*Your instructions*.
Your task is to return all of the entries below exactly, leaving out each picture.

*Excerpted data*.
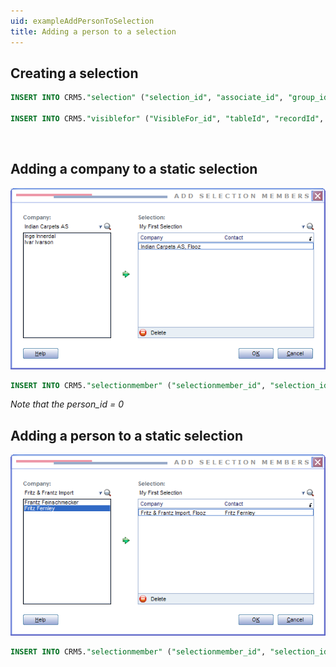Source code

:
```yaml
---
uid: exampleAddPersonToSelection
title: Adding a person to a selection
---
```


Creating a selection
--------------------

```SQL
INSERT INTO CRM5."selection" ("selection_id", "associate_id", "group_idx", "name", "text_id", "postitText_Id", "visibility", "seltype", "searchCat_id", "companyUnique", "soundEx", "source", "memberCount", "registered", "registered_associate_id", "updated", "updated_associate_id", "updatedCount", "includePerson") VALUES (75, 10, 5, 'My First Selection', 0, 0, 1, 0, 1, 0, 'MAFRSTSLK', 0, 0, 1164904874, 10, 0, 0, 0, 0)

INSERT INTO CRM5."visiblefor" ("VisibleFor_id", "tableId", "recordId", "forAll", "forGroupId", "forAssocId", "encryptedCheck", "registered", "registered_associate_id", "updated", "updated_associate_id", "updatedCount") VALUES (919, 23, 75, 0, 0, 10, 'aakJA2Mgv19Dhim5t3Q3gQ1Kjvg8L981', 1164904874, 10, 0, 0, 0)
```

 

Adding a company to a static selection
-------------------------------

![](../Images/Selection-AddMemberContact.png)

```SQL
INSERT INTO CRM5."selectionmember" ("selectionmember_id", "selection_id", "contact_id", "person_id") VALUES (1776, 75, 19, 0)
```

*Note that the person\_id = 0*


Adding a person to a static selection
------------------------------

![](../Images/ScreenCap1.png)

```SQL
INSERT INTO CRM5."selectionmember" ("selectionmember_id", "selection_id", "contact_id", "person_id") VALUES (1774, 75, 13, 41)
```
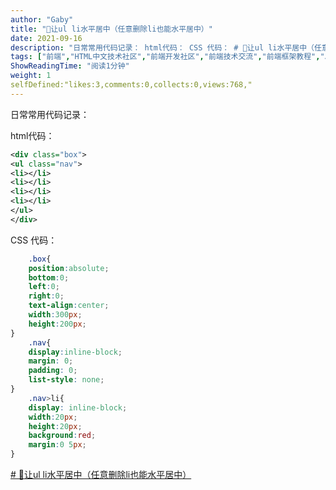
 ```yaml
---
author: "Gaby"
title: "🦌让ul li水平居中（任意删除li也能水平居中）"
date: 2021-09-16
description: "日常常用代码记录： html代码： CSS 代码： # 🦌让ul li水平居中（任意删除li也能水平居中）"
tags: ["前端","HTML中文技术社区","前端开发社区","前端技术交流","前端框架教程","JavaScript 学习资源","CSS 技巧与最佳实践","HTML5 最新动态","前端工程师职业发展","开源前端项目","前端技术趋势"]
ShowReadingTime: "阅读1分钟"
weight: 1
selfDefined:"likes:3,comments:0,collects:0,views:768,"
---
```

日常常用代码记录：

html代码：

```xml
<div class="box">
<ul class="nav">
<li></li>
<li></li>
<li></li>
<li></li>
</ul>
</div>
```

CSS 代码：

```css
    .box{
    position:absolute;
    bottom:0;
    left:0;
    right:0;
    text-align:center;
    width:300px;
    height:200px;
}
    .nav{
    display:inline-block;
    margin: 0;
    padding: 0;
    list-style: none;
}
    .nav>li{
    display: inline-block;
    width:20px;
    height:20px;
    background:red;
    margin:0 5px;
}
```

[\# 🦌让ul li水平居中（任意删除li也能水平居中）](https://link.juejin.cn?target=https%3A%2F%2Fwww.wxlvip.com%2Fblog%2F14875e45bba028a2 "https://www.wxlvip.com/blog/14875e45bba028a2")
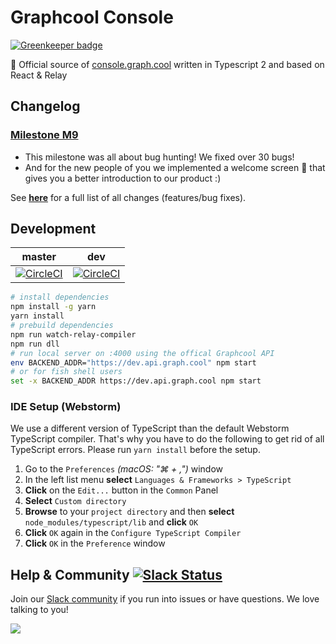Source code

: # Graphcool Console

[![Greenkeeper badge](https://badges.greenkeeper.io/graphcool/console.svg)](https://greenkeeper.io/)

🚀  Official source of [console.graph.cool](https://console.graph.cool/) written in Typescript 2 and based on React & Relay

## Changelog

### [Milestone M9](https://github.com/graphcool/console/milestone/9)
* This milestone was all about bug hunting! We fixed over 30 bugs!
* And for the new people of you we implemented a welcome screen 👋 that gives you a better introduction to our product :)

See **[here](CHANGELOG.md)** for a full list of all changes (features/bug fixes).

## Development


master | dev
--- | ---
[![CircleCI](https://circleci.com/gh/graphcool/console/tree/master.svg?style=svg)](https://circleci.com/gh/graphcool/console/tree/master) | [![CircleCI](https://circleci.com/gh/graphcool/console/tree/dev.svg?style=svg)](https://circleci.com/gh/graphcool/console/tree/dev)

```sh
# install dependencies
npm install -g yarn
yarn install
# prebuild dependencies
npm run watch-relay-compiler
npm run dll
# run local server on :4000 using the offical Graphcool API
env BACKEND_ADDR="https://dev.api.graph.cool" npm start
# or for fish shell users
set -x BACKEND_ADDR https://dev.api.graph.cool npm start
```
### IDE Setup (Webstorm)

We use a different version of TypeScript than the default Webstorm TypeScript compiler. That's why you have to do the following to get rid of all TypeScript errors.
Please run `yarn install` before the setup.

1. Go to the `Preferences` _(macOS: "⌘ + ,")_ window
2. In the left list menu **select** `Languages & Frameworks > TypeScript`
3. **Click** on the `Edit...` button in the `Common` Panel
4. **Select** `Custom directory`
5. **Browse** to your `project directory` and then **select** `node_modules/typescript/lib` and **click** `OK`
6. **Click** `OK` again in the `Configure TypeScript Compiler`
7. **Click** `OK` in the `Preference` window



## Help & Community [![Slack Status](https://slack.graph.cool/badge.svg)](https://slack.graph.cool)

Join our [Slack community](http://slack.graph.cool/) if you run into issues or have questions. We love talking to you!

![](http://i.imgur.com/5RHR6Ku.png)


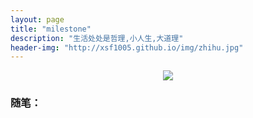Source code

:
 ```yaml
---
layout: page
title: "milestone"
description: "生活处处是哲理,小人生,大道理"
header-img: "http://xsf1005.github.io/img/zhihu.jpg"
---
```



<center>
    <p><img src="http://7xlfkx.com1.z0.glb.clouddn.com/white2.jpg" align="center"></p>
</center>


### 随笔：







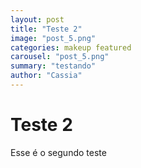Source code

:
 ```yaml
---
layout: post
title: "Teste 2"
image: "post_5.png"
categories: makeup featured 
carousel: "post_5.png"
summary: "testando"
author: "Cassia"
---
```


# Teste 2

Esse é o segundo teste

*Response below*.
Source code

:
```yaml
---
uid: exampleAddPersonToSelection
title: Adding a person to a selection
---
```


Creating a selection
--------------------

```SQL
INSERT INTO CRM5."selection" ("selection_id", "associate_id", "group_idx", "name", "text_id", "postitText_Id", "visibility", "seltype", "searchCat_id", "companyUnique", "soundEx", "source", "memberCount", "registered", "registered_associate_id", "updated", "updated_associate_id", "updatedCount", "includePerson") VALUES (75, 10, 5, 'My First Selection', 0, 0, 1, 0, 1, 0, 'MAFRSTSLK', 0, 0, 1164904874, 10, 0, 0, 0, 0)

INSERT INTO CRM5."visiblefor" ("VisibleFor_id", "tableId", "recordId", "forAll", "forGroupId", "forAssocId", "encryptedCheck", "registered", "registered_associate_id", "updated", "updated_associate_id", "updatedCount") VALUES (919, 23, 75, 0, 0, 10, 'aakJA2Mgv19Dhim5t3Q3gQ1Kjvg8L981', 1164904874, 10, 0, 0, 0)
```

 

Adding a company to a static selection
-------------------------------

![](../Images/Selection-AddMemberContact.png)

```SQL
INSERT INTO CRM5."selectionmember" ("selectionmember_id", "selection_id", "contact_id", "person_id") VALUES (1776, 75, 19, 0)
```

*Note that the person\_id = 0*


Adding a person to a static selection
------------------------------

![](../Images/ScreenCap1.png)

```SQL
INSERT INTO CRM5."selectionmember" ("selectionmember_id", "selection_id", "contact_id", "person_id") VALUES (1774, 75, 13, 41)
```
 ```yaml
---
author: "Gaby"
title: "🦌让ul li水平居中（任意删除li也能水平居中）"
date: 2021-09-16
description: "日常常用代码记录： html代码： CSS 代码： # 🦌让ul li水平居中（任意删除li也能水平居中）"
tags: ["前端","HTML中文技术社区","前端开发社区","前端技术交流","前端框架教程","JavaScript 学习资源","CSS 技巧与最佳实践","HTML5 最新动态","前端工程师职业发展","开源前端项目","前端技术趋势"]
ShowReadingTime: "阅读1分钟"
weight: 1
selfDefined:"likes:3,comments:0,collects:0,views:768,"
---
```

日常常用代码记录：

html代码：

```xml
<div class="box">
<ul class="nav">
<li></li>
<li></li>
<li></li>
<li></li>
</ul>
</div>
```

CSS 代码：

```css
    .box{
    position:absolute;
    bottom:0;
    left:0;
    right:0;
    text-align:center;
    width:300px;
    height:200px;
}
    .nav{
    display:inline-block;
    margin: 0;
    padding: 0;
    list-style: none;
}
    .nav>li{
    display: inline-block;
    width:20px;
    height:20px;
    background:red;
    margin:0 5px;
}
```

[\# 🦌让ul li水平居中（任意删除li也能水平居中）](https://link.juejin.cn?target=https%3A%2F%2Fwww.wxlvip.com%2Fblog%2F14875e45bba028a2 "https://www.wxlvip.com/blog/14875e45bba028a2")
Source code

: # Graphcool Console

[![Greenkeeper badge](https://badges.greenkeeper.io/graphcool/console.svg)](https://greenkeeper.io/)

🚀  Official source of [console.graph.cool](https://console.graph.cool/) written in Typescript 2 and based on React & Relay

## Changelog

### [Milestone M9](https://github.com/graphcool/console/milestone/9)
* This milestone was all about bug hunting! We fixed over 30 bugs!
* And for the new people of you we implemented a welcome screen 👋 that gives you a better introduction to our product :)

See **[here](CHANGELOG.md)** for a full list of all changes (features/bug fixes).

## Development


master | dev
--- | ---
[![CircleCI](https://circleci.com/gh/graphcool/console/tree/master.svg?style=svg)](https://circleci.com/gh/graphcool/console/tree/master) | [![CircleCI](https://circleci.com/gh/graphcool/console/tree/dev.svg?style=svg)](https://circleci.com/gh/graphcool/console/tree/dev)

```sh
# install dependencies
npm install -g yarn
yarn install
# prebuild dependencies
npm run watch-relay-compiler
npm run dll
# run local server on :4000 using the offical Graphcool API
env BACKEND_ADDR="https://dev.api.graph.cool" npm start
# or for fish shell users
set -x BACKEND_ADDR https://dev.api.graph.cool npm start
```
### IDE Setup (Webstorm)

We use a different version of TypeScript than the default Webstorm TypeScript compiler. That's why you have to do the following to get rid of all TypeScript errors.
Please run `yarn install` before the setup.

1. Go to the `Preferences` _(macOS: "⌘ + ,")_ window
2. In the left list menu **select** `Languages & Frameworks > TypeScript`
3. **Click** on the `Edit...` button in the `Common` Panel
4. **Select** `Custom directory`
5. **Browse** to your `project directory` and then **select** `node_modules/typescript/lib` and **click** `OK`
6. **Click** `OK` again in the `Configure TypeScript Compiler`
7. **Click** `OK` in the `Preference` window



## Help & Community [![Slack Status](https://slack.graph.cool/badge.svg)](https://slack.graph.cool)

Join our [Slack community](http://slack.graph.cool/) if you run into issues or have questions. We love talking to you!

![](http://i.imgur.com/5RHR6Ku.png)


Source code

:
 ```yaml
---
layout: page
title: "milestone"
description: "生活处处是哲理,小人生,大道理"
header-img: "http://xsf1005.github.io/img/zhihu.jpg"
---
```



<center>
    <p><img src="http://7xlfkx.com1.z0.glb.clouddn.com/white2.jpg" align="center"></p>
</center>


### 随笔：







Source code

:
 ```yaml
---
layout: post
title: "Teste 2"
image: "post_5.png"
categories: makeup featured 
carousel: "post_5.png"
summary: "testando"
author: "Cassia"
---
```


# Teste 2

Esse é o segundo teste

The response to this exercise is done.